Unless strong economic and financial reforms are implemented, recovery will be insufficient to reduce the region’s high rates of unemployment in a meaningful way, particularly among the women and youth, the study says. The authors, an IMF staff team led by Harald Finger and Daniela Gressani, recommends focusing on three medium-term policy priorities for Arab Countries in Transition (ACTs): creating more jobs in the near term, reducing vulnerabilities to safeguard economic stability, and setting in motion reforms to generate higher and more inclusive growth in coming years. The authors argue that fiscal policy should aim to reorient resources toward raising public investment while protecting vulnerable groups through well-targeted social assistance. Fiscal policy also needs to remain anchored in policy frameworks that maintain and strengthen economic stability.
In addition, the study finds that a strong economic reform agenda will be essential for propelling private sector activity and fostering a more dynamic, competitive, innovation-driven, and inclusive economy. Deepening trade integration can offer significant gains. In addition to the large potential direct gains of boosting exports, trade integration can serve as catalyst for reforms in other areas that will help countries compete. Tackling complex and burdensome business regulation could unleash entrepreneurial activity and private investment, and reduce informality and corruption. Large benefits could be gained from strengthening access to finance especially for small and medium enterprises, an area the ACTs lag behind all other regions in the world. Labor market and education reforms can provide incentives for hiring and participation in the formal labor market. And countries need to create efficient social safety nets to protect the poor and vulnerable in cost-effective ways.

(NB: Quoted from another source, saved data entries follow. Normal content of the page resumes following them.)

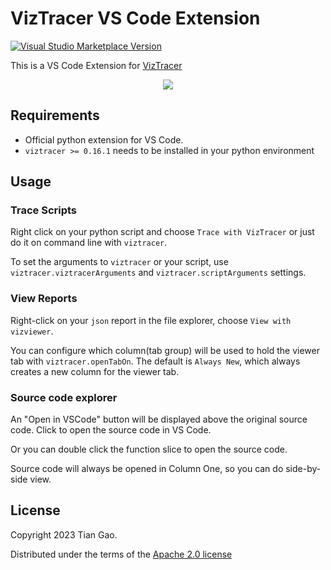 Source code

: # VizTracer VS Code Extension

[![Visual Studio Marketplace Version](https://img.shields.io/visual-studio-marketplace/v/gaogaotiantian.viztracer-vscode?logo=visual-studio)](https://marketplace.visualstudio.com/items?itemName=gaogaotiantian.viztracer-vscode)


This is a VS Code Extension for [VizTracer](https://github.com/gaogaotiantian/viztracer)

<p align="center">
    <img src="https://github.com/gaogaotiantian/viztracer-vscode/raw/master/assets/demo.gif" />
</p>

## Requirements

* Official python extension for VS Code.
* `viztracer >= 0.16.1` needs to be installed in your python environment

## Usage

### Trace Scripts

Right click on your python script and choose `Trace with VizTracer` or just do it
on command line with `viztracer`.

To set the arguments to `viztracer` or your script, use `viztracer.viztracerArguments`
and `viztracer.scriptArguments` settings.

### View Reports

Right-click on your `json` report in the file explorer, choose `View with vizviewer`.

You can configure which column(tab group) will be used to hold the viewer tab with `viztracer.openTabOn`.
The default is `Always New`, which always creates a new column for the viewer tab.

### Source code explorer

An "Open in VSCode" button will be displayed above the original source code. Click to open the source code in VS Code.

Or you can double click the function slice to open the source code.

Source code will always be opened in Column One, so you can do side-by-side view.

## License

Copyright 2023 Tian Gao.

Distributed under the terms of the [Apache 2.0 license](https://github.com/gaogaotiantian/viztracer-vscode/blob/master/LICENSE)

“The agenda for jobs and growth in the Arab Countries in Transition has to be tackled in a complex, evolving socio-political environment. Countries should carefully prioritize and sequence their reforms in the context of a changing political economy that requires broad-based consensus building and buy-in from stakeholders that were previously excluded,” Masood Ahmed, Director of the IMF’s Middle East and Central Asia Department, said today at a press conference in Washington.
The authors contend that stepped-up support from the international community will also be critical, through increased financing, better access for the ACT’s exports to advanced economies’ markets, and broader policy advice and capacity-building.
This study will serve as an important input to the regional conference organized by the IMF, together with the Jordanian government and the Arab Fund for Economic and Social Development that will be held in Amman, Jordan, on May 11-12. The conference titled “Building the Future: Jobs, Growth, and Fairness in the Arab World”, will be attended by Ministers and Central Bank Governors from the region, as well as Managing Director Lagarde. It will provide a forum for debate among high-level policymakers, the private sector, civil society leaders, and academics on the main elements of an economic vision for the ACTs.